**HOW TO COMPLETE THIS TASK**
Reproduce every line of the material, exactly as given.
● ● ●
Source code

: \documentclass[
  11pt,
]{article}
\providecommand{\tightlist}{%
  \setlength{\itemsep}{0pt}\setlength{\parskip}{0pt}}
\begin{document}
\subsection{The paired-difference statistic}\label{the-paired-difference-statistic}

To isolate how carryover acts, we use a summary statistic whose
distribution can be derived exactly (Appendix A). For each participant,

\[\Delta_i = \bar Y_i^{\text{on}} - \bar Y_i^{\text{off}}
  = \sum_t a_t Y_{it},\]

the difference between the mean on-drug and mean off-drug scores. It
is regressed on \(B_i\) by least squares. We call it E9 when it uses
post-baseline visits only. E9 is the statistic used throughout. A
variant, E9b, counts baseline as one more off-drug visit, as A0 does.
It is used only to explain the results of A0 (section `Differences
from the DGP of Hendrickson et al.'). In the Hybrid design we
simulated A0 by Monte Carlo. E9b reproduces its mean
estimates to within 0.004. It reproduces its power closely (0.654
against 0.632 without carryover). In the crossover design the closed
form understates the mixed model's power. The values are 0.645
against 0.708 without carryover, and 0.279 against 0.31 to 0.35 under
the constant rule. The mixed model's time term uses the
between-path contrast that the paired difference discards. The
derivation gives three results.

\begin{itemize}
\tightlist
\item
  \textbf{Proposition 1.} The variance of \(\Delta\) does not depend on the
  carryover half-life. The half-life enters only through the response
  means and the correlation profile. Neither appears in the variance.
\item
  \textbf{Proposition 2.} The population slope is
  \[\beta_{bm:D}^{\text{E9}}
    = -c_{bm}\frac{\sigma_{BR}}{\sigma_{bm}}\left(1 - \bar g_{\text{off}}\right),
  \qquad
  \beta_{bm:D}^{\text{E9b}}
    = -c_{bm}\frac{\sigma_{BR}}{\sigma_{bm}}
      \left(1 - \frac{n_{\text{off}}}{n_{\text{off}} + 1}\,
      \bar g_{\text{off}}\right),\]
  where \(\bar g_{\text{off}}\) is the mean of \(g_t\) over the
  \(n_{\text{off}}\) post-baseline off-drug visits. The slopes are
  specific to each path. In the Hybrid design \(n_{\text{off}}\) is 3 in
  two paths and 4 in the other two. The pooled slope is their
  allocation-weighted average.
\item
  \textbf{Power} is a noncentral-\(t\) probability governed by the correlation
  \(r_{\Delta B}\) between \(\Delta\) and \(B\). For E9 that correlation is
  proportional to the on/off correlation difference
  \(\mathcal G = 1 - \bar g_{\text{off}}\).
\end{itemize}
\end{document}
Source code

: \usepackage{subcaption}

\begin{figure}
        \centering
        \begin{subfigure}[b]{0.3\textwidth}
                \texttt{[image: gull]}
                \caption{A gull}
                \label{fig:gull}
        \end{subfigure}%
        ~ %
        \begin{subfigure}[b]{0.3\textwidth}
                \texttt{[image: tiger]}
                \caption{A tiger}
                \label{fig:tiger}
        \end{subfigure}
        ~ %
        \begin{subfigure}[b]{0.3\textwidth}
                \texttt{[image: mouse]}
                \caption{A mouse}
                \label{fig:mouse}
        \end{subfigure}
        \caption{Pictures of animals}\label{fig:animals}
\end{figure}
● ● ●
**WRITTEN SOLUTION**
Source code

: \documentclass[
  11pt,
]{article}
\providecommand{\tightlist}{%
  \setlength{\itemsep}{0pt}\setlength{\parskip}{0pt}}
\begin{document}
\subsection{The paired-difference statistic}\label{the-paired-difference-statistic}

To isolate how carryover acts, we use a summary statistic whose
distribution can be derived exactly (Appendix A). For each participant,

\[\Delta_i = \bar Y_i^{\text{on}} - \bar Y_i^{\text{off}}
  = \sum_t a_t Y_{it},\]

the difference between the mean on-drug and mean off-drug scores. It
is regressed on \(B_i\) by least squares. We call it E9 when it uses
post-baseline visits only. E9 is the statistic used throughout. A
variant, E9b, counts baseline as one more off-drug visit, as A0 does.
It is used only to explain the results of A0 (section `Differences
from the DGP of Hendrickson et al.'). In the Hybrid design we
simulated A0 by Monte Carlo. E9b reproduces its mean
estimates to within 0.004. It reproduces its power closely (0.654
against 0.632 without carryover). In the crossover design the closed
form understates the mixed model's power. The values are 0.645
against 0.708 without carryover, and 0.279 against 0.31 to 0.35 under
the constant rule. The mixed model's time term uses the
between-path contrast that the paired difference discards. The
derivation gives three results.

\begin{itemize}
\tightlist
\item
  \textbf{Proposition 1.} The variance of \(\Delta\) does not depend on the
  carryover half-life. The half-life enters only through the response
  means and the correlation profile. Neither appears in the variance.
\item
  \textbf{Proposition 2.} The population slope is
  \[\beta_{bm:D}^{\text{E9}}
    = -c_{bm}\frac{\sigma_{BR}}{\sigma_{bm}}\left(1 - \bar g_{\text{off}}\right),
  \qquad
  \beta_{bm:D}^{\text{E9b}}
    = -c_{bm}\frac{\sigma_{BR}}{\sigma_{bm}}
      \left(1 - \frac{n_{\text{off}}}{n_{\text{off}} + 1}\,
      \bar g_{\text{off}}\right),\]
  where \(\bar g_{\text{off}}\) is the mean of \(g_t\) over the
  \(n_{\text{off}}\) post-baseline off-drug visits. The slopes are
  specific to each path. In the Hybrid design \(n_{\text{off}}\) is 3 in
  two paths and 4 in the other two. The pooled slope is their
  allocation-weighted average.
\item
  \textbf{Power} is a noncentral-\(t\) probability governed by the correlation
  \(r_{\Delta B}\) between \(\Delta\) and \(B\). For E9 that correlation is
  proportional to the on/off correlation difference
  \(\mathcal G = 1 - \bar g_{\text{off}}\).
\end{itemize}
\end{document}
Source code

: \usepackage{subcaption}

\begin{figure}
        \centering
        \begin{subfigure}[b]{0.3\textwidth}
                \texttt{[image: gull]}
                \caption{A gull}
                \label{fig:gull}
        \end{subfigure}%
        ~ %
        \begin{subfigure}[b]{0.3\textwidth}
                \texttt{[image: tiger]}
                \caption{A tiger}
                \label{fig:tiger}
        \end{subfigure}
        ~ %
        \begin{subfigure}[b]{0.3\textwidth}
                \texttt{[image: mouse]}
                \caption{A mouse}
                \label{fig:mouse}
        \end{subfigure}
        \caption{Pictures of animals}\label{fig:animals}
\end{figure}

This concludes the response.